When you live in a country town, you soon learn that everyone is directly connected to everyone else.
Even in a large city like Sydney, its unusual if someone you meet doesn’t know a friend of a friend.
But did you know that if you meet a stranger anywhere in the world, whatever remote spot, its likely that a friend of a friend of yours will be a friend of a friend of their’s?
The film ‘Six Degrees of Seperation’ postulates that everyone in the world can be connected to anyone else through six hops. A 1960’s study by Stanley Milgram involving 290 people seemed to confirm this.
The Facebook data team have anaylsed the connections between all 721 million active Facebook users (more than 10% of the global population), with 69 billion friendships among them.
Using state-of-the-art algorithms developed at the Laboratory for Web Algorithmics of the Università degli Studi di Milano, we were able to approximate the number of hops between all pairs of individuals on Facebook.

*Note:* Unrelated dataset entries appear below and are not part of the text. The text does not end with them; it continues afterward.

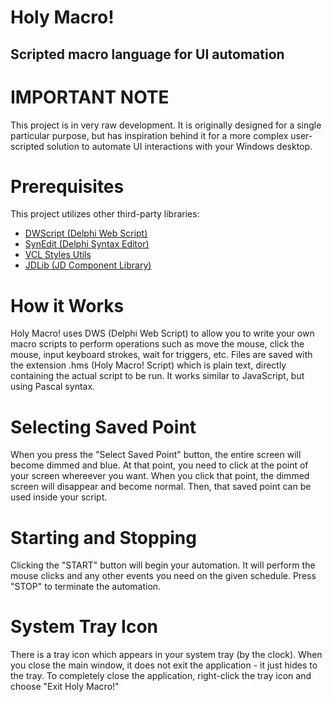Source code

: # Holy Macro!
## Scripted macro language for UI automation

# IMPORTANT NOTE

This project is in very raw development. It is originally designed for a single particular purpose, but has inspiration behind it for a more complex user-scripted solution to automate UI interactions with your Windows desktop.

# Prerequisites

This project utilizes other third-party libraries:

 - [DWScript (Delphi Web Script)](https://github.com/EricGrange/DWScript)
 - [SynEdit (Delphi Syntax Editor)](https://github.com/SynEdit/SynEdit)
 - [VCL Styles Utils](https://github.com/RRUZ/vcl-styles-utils)
 - [JDLib (JD Component Library)](https://github.com/djjd47130/JDLib)

# How it Works

Holy Macro! uses DWS (Delphi Web Script) to allow you to write your own macro scripts to perform operations such as move the mouse, click the mouse, input keyboard strokes, wait for triggers, etc. Files are saved with the extension .hms (Holy Macro! Script) which is plain text, directly containing the actual script to be run. It works similar to JavaScript, but using Pascal syntax.

# Selecting Saved Point

When you press the "Select Saved Point" button, the entire screen will become dimmed and blue. At that point, you need to click at the point of your screen whereever you want. When you click that point, the dimmed screen will disappear and become normal. Then, that saved point can be used inside your script.

# Starting and Stopping

Clicking the "START" button will begin your automation. It will perform the mouse clicks and any other events you need on the given schedule. Press "STOP" to terminate the automation. 

# System Tray Icon

There is a tray icon which appears in your system tray (by the clock). When you close the main window, it does not exit the application - it just hides to the tray. To completely close the application, right-click the tray icon and choose "Exit Holy Macro!"
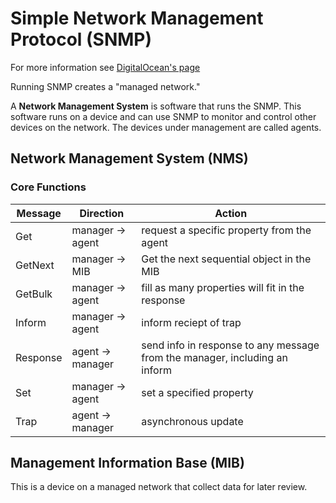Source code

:# Simple Network Management Protocol (SNMP)

For more information see [DigitalOcean's page](https://www.digitalocean.com/community/tutorials/an-introduction-to-snmp-simple-network-management-protocol)

Running SNMP creates a "managed network."

A **Network Management System** is software that runs the SNMP.
This software runs on a device and can use SNMP to monitor and control other devices on the network.
The devices under management are called agents.


## Network Management System (NMS)
### Core Functions

| Message   | Direction        | Action                                                                     |
|-----------|------------------|----------------------------------------------------------------------------|
| Get       | manager -> agent | request a specific property from the agent                                 |
| GetNext   | manager -> MIB   | Get the next sequential object in the MIB                                  |
| GetBulk   | manager -> agent | fill as many properties will fit in the response                           |
| Inform    | manager -> agent | inform reciept of trap                                                     |
| Response  | agent -> manager | send info in response to any message from the manager, including an inform |
| Set       | manager -> agent | set a specified property                                                   |
| Trap      | agent -> manager | asynchronous update                                                        |


## Management Information Base (MIB)
This is a device on a managed network that collect data for later review.
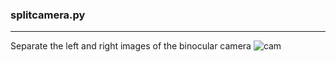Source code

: ### splitcamera.py
---
Separate the left and right images of the binocular camera
![cam](https://github.com/user-attachments/assets/5ccbee69-5db5-4fb3-96cd-218f20b8621e)
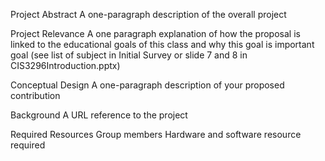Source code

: Project Abstract
A one-paragraph description of the overall project 

Project Relevance
A one paragraph explanation of how the proposal is linked to the educational goals of this class and why this goal is important goal (see list of subject in Initial Survey or slide 7 and 8 in CIS3296Introduction.pptx)

Conceptual Design
A one-paragraph description of your proposed contribution

Background
A URL reference to the project

Required Resources
Group members
Hardware and software resource required
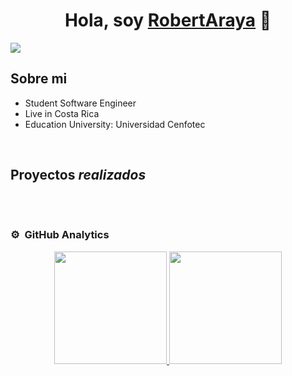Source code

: <div align="center">
<h1 align="center">Hola, soy <a href="https://www.linkedin.com/in/robert-david-araya-carrillo-2647ba2b0">RobertAraya</a> 👋</h1>
</div>
<img src="https://media.licdn.com/dms/image/D4E16AQFfV2s6EBmhww/profile-displaybackgroundimage-shrink_200_800/0/1708669774553?e=1714003200&v=beta&t=-GITIkrr6O0MDSH4l7KFf4Y2SnIz_yP6OQrYZdhITGc">

## Sobre mi
- Student Software Engineer
- Live in Costa Rica
- Education University: Universidad Cenfotec


<br>

## Proyectos *realizados*
<table>



</table>                                                                                 
</div>
<br>

### ⚙️ &nbsp;GitHub Analytics

<p align="center">
<a href="https://github.com/ArisGuimera">
  <img height="180em" src="https://github-readme-stats-eight-theta.vercel.app/api?username=ArisGuimera&show_icons=true&theme=algolia&include_all_commits=true&count_private=true"/>
  <img height="180em" src="https://github-readme-stats-eight-theta.vercel.app/api/top-langs/?username=ArisGuimera&layout=compact&langs_count=8&theme=algolia"/>
</a>
</p>
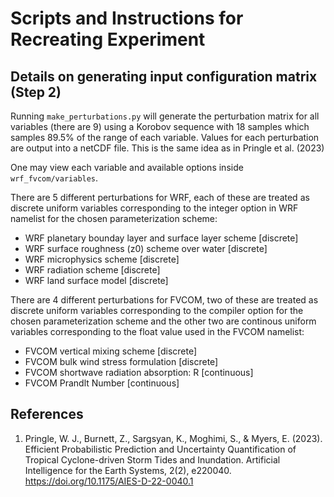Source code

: # Scripts and Instructions for Recreating Experiment

## Details on generating input configuration matrix (Step 2)
Running `make_perturbations.py` will generate the perturbation matrix for all variables (there are 9) using a Korobov sequence with 18 samples which samples 89.5% of the range of each variable. Values for each perturbation are output into a netCDF file. This is the same idea as in Pringle et al. (2023)

One may view each variable and available options inside `wrf_fvcom/variables`. 

There are 5 different perturbations for WRF, each of these are treated as discrete uniform variables corresponding to the integer option in WRF namelist for the chosen parameterization scheme:
- WRF planetary bounday layer and surface layer scheme [discrete]
- WRF surface roughness (z0) scheme over water [discrete]
- WRF microphysics scheme [discrete]
- WRF radiation scheme [discrete]
- WRF land surface model [discrete]

There are 4 different perturbations for FVCOM, two of these are treated as discrete uniform variables corresponding to the compiler option for the chosen parameterization scheme and the other two are continous uniform variables corresponding to the float value used in the FVCOM namelist:
- FVCOM vertical mixing scheme [discrete]
- FVCOM bulk wind stress formulation [discrete]
- FVCOM shortwave radiation absorption: R [continuous]
- FVCOM Prandlt Number [continuous]

## References
1. Pringle, W. J., Burnett, Z., Sargsyan, K., Moghimi, S., & Myers, E. (2023). Efficient Probabilistic Prediction and Uncertainty Quantification of Tropical Cyclone-driven Storm Tides and Inundation. Artificial Intelligence for the Earth Systems, 2(2), e220040. https://doi.org/10.1175/AIES-D-22-0040.1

We found that six degrees actually overstates the number of links between typical pairs of users: While 99.6% of all pairs of users are connected by paths with 5 degrees (6 hops), 92% are connected by only four degrees (5 hops). And as Facebook has grown over the years, representing an ever larger fraction of the global population, it has become steadily more connected. The average distance in 2008 was 5.28 hops, while now it is
4.74.
Which confirms two things.
It is a small world, after all.
And If you can’t say something nice about someone, don’t say anything at all/ It’s sure to get back to them in just a few hops.